Agodo is a fishing and farming community that carries on simple sedentic rudimentary economy. At the time of Saturday Sun’s visit, most of the men and women had gone out for fishing and farming. The place looked deserted save for some two men who were busy over huge fires turning white cassava powder into garri. The only house that looks different here is a Catholic Church recently built by the pastor of Immaculate Heart Catholic Parish of Ibonwon, Rev. Father Vincent Olofinkua. Agodo is a kind place in Lagos State where the residents asked the tender of human pasture to choose a section of the rich tropical rain, tear down the fauna and build his church at no cost whatsoever.

Really peculiar
“Can you believe whenever I come here I still go round to beg the people to come to Church. Funny enough, one still comes out to sit down in shorts and with his chest open. I say, no problem just keep coming”, Father Vincent Olofinkua narrated amid laughter.

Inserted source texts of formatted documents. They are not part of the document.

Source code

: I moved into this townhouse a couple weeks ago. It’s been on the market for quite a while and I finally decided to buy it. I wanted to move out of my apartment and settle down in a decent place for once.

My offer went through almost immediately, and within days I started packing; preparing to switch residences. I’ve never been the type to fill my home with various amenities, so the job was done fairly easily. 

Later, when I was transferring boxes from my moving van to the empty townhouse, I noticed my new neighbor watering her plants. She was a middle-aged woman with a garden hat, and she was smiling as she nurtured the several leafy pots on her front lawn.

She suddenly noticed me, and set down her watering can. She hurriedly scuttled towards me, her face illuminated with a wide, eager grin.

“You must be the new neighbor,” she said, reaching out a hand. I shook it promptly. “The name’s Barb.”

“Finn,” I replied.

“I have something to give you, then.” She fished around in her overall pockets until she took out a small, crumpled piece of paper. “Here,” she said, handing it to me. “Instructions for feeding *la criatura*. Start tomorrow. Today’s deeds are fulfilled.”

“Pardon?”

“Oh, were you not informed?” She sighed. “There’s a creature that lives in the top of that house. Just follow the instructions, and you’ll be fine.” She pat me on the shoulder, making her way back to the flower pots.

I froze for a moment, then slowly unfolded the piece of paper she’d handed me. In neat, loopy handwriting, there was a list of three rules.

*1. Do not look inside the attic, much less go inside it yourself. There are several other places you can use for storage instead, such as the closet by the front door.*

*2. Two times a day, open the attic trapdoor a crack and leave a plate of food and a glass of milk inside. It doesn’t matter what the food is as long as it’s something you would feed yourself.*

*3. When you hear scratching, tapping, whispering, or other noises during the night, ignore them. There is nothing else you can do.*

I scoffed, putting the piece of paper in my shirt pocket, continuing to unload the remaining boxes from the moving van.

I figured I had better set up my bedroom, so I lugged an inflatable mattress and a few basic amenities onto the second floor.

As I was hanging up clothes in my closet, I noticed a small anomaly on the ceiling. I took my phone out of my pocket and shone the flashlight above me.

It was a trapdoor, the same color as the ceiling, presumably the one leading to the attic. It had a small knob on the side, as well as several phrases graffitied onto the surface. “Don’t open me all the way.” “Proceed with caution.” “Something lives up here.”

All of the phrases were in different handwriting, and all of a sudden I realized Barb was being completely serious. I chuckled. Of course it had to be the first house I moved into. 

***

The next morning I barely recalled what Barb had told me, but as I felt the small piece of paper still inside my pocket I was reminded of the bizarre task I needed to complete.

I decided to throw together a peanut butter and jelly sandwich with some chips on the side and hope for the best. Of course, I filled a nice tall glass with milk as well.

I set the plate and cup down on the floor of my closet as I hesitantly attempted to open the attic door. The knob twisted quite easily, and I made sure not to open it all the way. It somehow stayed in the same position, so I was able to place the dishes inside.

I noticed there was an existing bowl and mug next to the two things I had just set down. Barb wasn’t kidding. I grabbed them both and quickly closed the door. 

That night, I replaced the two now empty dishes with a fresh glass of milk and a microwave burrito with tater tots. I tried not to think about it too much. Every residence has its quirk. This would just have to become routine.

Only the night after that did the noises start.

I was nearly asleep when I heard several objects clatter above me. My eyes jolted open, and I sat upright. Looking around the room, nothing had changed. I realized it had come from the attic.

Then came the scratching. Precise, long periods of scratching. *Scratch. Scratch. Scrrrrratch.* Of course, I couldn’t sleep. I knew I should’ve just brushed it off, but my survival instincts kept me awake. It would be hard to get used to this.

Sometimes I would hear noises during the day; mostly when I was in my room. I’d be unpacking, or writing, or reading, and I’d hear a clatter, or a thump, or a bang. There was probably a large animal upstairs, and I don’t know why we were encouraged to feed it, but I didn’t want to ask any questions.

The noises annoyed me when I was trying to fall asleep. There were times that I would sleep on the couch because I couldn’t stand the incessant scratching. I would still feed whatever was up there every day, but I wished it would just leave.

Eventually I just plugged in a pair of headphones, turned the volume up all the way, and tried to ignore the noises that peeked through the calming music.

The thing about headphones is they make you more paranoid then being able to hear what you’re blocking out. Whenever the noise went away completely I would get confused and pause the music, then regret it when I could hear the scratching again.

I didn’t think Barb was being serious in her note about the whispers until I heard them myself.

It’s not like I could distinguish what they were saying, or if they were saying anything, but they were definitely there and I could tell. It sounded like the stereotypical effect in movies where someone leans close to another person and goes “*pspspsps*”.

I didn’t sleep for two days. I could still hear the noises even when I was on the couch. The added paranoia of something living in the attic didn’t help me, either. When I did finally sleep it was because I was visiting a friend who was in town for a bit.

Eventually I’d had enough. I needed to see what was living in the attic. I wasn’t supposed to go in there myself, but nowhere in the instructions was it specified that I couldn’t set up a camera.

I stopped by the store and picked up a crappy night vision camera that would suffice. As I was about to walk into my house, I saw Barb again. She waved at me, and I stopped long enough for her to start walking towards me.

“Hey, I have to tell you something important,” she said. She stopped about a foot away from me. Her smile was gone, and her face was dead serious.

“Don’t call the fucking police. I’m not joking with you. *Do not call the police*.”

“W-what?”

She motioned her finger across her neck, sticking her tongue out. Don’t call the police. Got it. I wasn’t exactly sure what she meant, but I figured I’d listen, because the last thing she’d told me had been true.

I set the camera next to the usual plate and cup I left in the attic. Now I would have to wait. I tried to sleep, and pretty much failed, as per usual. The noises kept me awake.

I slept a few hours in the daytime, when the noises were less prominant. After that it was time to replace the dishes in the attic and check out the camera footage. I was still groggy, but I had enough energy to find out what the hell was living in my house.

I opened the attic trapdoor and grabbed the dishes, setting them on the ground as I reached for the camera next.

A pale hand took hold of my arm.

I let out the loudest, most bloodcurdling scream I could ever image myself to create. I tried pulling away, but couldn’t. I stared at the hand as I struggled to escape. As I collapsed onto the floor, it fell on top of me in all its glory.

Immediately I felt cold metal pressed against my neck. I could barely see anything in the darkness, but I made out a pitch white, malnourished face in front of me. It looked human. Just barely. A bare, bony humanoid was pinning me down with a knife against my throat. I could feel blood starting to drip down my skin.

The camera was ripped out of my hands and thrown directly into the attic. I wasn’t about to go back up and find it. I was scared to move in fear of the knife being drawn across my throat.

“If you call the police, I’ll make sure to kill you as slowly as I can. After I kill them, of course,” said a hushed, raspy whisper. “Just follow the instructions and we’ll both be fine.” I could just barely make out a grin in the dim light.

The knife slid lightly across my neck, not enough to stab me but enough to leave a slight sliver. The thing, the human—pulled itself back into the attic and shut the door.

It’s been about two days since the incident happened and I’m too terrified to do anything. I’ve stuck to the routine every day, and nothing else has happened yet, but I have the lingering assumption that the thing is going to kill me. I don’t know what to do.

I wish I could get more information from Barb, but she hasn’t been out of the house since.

A little after Saturday Sun and the tour guide – Father Olofinkua and Miss Mayowa Fatinikun arrived the church premises, a woman, dark as charcoal emerged with her two daughters all smiling from ear to ear. The premises of the church is till covered with stumps of cut trees and weeds that have started taking space
They were identifiable. These were three of five persons we passed on the way to Agodo. As the cream 5-Series BMW pulled closer, five persons – mother, two sons and three daughters cowered way out of the road to the right and got huddled together in the bush that had become friendly now the car had stopped. They smiled broadly and exchanged pleasantries with the pastor who excited introduced them as “some of my parishioners’. Maybe in anticipation of a function at the church, the mother hurriedly went back home appeared like a ghost at the church premises with the daughters of about seven and five. They were brimming with joy with their white teeth like tiny piano keys lighting up dark tanned African faces. The mother barely spoke Yoruba and whenever she did, it came in heavily accented language of one of the Delta/Edo State ethnic tongues. The settlers in Agodo and neighbouring hamlets scattered around the riverbasin are not Yorubas, according to our source. They are from some of the fishing communities of Delta, Ondo and Edo States. The regime of their life is strictly tied to the watercourse, which they trail to wherever for their trade of fishing. It was a very different Lagos from the one most of us know or imagine.